*HOW TO COMPLETE THIS TASK*
In the entries below, find every line with the string "understood" and copy it.

*PROVIDED INFORMATION*
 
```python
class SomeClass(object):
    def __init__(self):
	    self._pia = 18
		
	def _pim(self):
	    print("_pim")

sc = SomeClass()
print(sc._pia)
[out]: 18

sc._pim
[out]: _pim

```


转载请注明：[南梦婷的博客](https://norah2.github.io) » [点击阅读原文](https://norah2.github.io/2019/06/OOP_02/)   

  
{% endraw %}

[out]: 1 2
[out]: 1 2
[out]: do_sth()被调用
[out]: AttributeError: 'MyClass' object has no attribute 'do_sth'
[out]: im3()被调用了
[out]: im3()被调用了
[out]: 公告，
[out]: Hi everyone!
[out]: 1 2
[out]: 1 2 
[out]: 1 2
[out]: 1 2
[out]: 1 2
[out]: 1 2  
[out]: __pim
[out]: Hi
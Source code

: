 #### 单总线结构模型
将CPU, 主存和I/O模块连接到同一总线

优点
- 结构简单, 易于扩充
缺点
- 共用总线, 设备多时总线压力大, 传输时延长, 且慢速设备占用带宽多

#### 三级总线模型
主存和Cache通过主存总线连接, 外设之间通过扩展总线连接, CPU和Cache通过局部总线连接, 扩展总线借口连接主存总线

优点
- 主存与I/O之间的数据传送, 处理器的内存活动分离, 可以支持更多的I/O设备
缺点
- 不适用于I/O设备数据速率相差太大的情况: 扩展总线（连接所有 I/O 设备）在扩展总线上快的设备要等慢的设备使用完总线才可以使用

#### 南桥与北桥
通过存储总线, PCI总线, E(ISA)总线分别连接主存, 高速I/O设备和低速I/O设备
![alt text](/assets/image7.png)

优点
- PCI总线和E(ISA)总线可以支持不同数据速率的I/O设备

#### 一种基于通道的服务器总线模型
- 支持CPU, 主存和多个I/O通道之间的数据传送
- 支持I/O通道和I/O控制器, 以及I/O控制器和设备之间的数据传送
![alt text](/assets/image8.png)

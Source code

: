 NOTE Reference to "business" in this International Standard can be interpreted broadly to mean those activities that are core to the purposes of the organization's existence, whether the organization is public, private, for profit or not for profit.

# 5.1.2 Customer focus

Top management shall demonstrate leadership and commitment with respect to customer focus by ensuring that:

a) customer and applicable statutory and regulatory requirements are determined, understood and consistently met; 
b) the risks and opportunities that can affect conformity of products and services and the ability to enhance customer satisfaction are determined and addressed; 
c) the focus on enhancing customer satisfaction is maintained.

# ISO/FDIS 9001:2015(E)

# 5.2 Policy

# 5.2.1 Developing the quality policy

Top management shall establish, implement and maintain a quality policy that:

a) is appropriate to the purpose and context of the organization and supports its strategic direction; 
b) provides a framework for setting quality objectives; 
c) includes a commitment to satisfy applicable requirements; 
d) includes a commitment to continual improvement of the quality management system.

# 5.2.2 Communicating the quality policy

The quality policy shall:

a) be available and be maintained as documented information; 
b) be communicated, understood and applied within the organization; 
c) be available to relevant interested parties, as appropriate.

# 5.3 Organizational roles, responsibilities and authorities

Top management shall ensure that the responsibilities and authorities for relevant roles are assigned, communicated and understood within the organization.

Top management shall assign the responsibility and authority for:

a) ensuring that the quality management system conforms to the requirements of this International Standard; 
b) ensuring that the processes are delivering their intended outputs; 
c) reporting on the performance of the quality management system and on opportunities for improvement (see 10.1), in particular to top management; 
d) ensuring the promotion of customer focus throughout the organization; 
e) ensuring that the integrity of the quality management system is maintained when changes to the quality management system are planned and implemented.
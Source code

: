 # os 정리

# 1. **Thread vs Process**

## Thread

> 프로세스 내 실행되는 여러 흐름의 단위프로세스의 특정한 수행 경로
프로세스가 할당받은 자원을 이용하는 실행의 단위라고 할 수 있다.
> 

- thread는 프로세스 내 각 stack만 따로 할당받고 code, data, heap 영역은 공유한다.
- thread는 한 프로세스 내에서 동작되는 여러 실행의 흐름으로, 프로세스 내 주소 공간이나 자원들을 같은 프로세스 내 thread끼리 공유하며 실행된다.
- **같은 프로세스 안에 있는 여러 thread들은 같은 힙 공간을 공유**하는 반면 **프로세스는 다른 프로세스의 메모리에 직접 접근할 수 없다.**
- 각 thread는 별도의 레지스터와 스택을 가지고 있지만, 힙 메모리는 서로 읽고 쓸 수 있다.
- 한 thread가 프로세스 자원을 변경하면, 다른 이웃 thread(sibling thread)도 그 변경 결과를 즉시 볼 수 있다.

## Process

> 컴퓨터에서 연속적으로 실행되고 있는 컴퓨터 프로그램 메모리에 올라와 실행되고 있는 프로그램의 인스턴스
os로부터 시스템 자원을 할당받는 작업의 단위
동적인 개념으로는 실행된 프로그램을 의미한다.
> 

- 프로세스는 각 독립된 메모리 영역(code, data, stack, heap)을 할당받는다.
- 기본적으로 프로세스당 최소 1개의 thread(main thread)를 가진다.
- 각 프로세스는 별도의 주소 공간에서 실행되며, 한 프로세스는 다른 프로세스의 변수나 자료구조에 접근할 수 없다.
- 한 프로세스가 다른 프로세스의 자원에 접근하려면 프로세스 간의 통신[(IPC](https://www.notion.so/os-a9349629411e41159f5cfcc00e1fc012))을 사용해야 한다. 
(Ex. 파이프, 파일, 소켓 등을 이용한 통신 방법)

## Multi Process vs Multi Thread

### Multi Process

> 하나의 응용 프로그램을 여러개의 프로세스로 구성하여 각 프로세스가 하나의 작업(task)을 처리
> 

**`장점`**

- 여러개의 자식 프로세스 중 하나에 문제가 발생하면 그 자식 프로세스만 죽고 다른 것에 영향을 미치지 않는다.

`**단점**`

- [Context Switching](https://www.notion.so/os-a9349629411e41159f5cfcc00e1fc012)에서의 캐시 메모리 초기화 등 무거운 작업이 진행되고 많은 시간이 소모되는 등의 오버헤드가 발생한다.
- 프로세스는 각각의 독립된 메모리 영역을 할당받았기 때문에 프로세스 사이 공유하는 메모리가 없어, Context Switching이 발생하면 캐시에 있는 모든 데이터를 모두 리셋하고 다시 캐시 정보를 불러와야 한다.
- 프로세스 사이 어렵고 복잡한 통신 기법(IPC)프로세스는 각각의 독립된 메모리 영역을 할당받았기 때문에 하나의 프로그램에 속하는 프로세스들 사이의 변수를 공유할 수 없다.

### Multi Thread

*EXERCISE OUTPUT*
a) customer and applicable statutory and regulatory requirements are determined, understood and consistently met; 
b) be communicated, understood and applied within the organization; 
Top management shall ensure that the responsibilities and authorities for relevant roles are assigned, communicated and understood within the organization.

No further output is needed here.